Dataset records>
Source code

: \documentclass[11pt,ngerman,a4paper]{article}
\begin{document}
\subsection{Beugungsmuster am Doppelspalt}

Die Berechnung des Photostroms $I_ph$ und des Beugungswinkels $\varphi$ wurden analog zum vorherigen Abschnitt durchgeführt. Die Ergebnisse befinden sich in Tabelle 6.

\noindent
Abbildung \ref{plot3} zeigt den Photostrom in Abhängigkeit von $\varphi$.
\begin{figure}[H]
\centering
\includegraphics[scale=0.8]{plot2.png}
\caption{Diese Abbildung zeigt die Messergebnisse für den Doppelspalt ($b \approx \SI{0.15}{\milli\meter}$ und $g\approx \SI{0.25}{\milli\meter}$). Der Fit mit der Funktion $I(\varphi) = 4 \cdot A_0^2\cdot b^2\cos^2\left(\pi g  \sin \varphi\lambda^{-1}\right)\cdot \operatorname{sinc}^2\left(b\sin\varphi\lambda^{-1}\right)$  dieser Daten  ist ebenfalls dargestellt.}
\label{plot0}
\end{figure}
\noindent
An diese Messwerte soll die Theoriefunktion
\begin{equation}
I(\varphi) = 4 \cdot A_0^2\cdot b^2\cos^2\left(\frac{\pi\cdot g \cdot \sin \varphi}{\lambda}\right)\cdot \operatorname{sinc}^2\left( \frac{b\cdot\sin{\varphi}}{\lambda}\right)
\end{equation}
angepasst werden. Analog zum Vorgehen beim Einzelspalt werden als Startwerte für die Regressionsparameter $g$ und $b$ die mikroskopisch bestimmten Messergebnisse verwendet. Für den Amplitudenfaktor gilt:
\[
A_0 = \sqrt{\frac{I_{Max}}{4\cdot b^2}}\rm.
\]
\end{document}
---
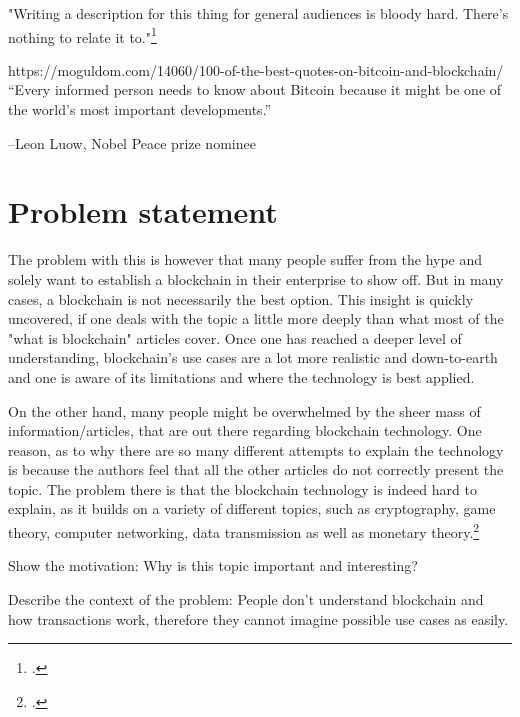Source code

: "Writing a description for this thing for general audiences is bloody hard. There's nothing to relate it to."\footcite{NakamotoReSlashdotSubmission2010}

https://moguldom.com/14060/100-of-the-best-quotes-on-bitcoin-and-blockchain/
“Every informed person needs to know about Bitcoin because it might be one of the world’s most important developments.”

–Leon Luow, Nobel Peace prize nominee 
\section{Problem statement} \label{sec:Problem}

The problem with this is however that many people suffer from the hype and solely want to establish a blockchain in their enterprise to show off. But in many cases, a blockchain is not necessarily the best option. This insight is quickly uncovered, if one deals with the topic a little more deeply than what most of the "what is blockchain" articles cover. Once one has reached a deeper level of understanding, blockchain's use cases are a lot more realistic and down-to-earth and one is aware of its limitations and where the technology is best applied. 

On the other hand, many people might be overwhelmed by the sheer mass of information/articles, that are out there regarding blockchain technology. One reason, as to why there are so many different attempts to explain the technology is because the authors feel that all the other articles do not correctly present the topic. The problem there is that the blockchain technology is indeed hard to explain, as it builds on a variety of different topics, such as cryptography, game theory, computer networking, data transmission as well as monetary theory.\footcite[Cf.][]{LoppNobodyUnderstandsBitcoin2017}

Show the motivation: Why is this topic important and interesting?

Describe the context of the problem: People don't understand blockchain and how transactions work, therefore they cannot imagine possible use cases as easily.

Exercise objective> Once you reach the line with "Abbildung zeigt die" in the data above, copy it and every line after it exactly, up to and including the line with "An diese Messwerte soll die Theoriefunktion".

Expected answer>
\caption{Diese Abbildung zeigt die Messergebnisse für den Doppelspalt ($b \approx \SI{0.15}{\milli\meter}$ und $g\approx \SI{0.25}{\milli\meter}$). Der Fit mit der Funktion $I(\varphi) = 4 \cdot A_0^2\cdot b^2\cos^2\left(\pi g  \sin \varphi\lambda^{-1}\right)\cdot \operatorname{sinc}^2\left(b\sin\varphi\lambda^{-1}\right)$  dieser Daten  ist ebenfalls dargestellt.}
\label{plot0}
\end{figure}
\noindent
An diese Messwerte soll die Theoriefunktion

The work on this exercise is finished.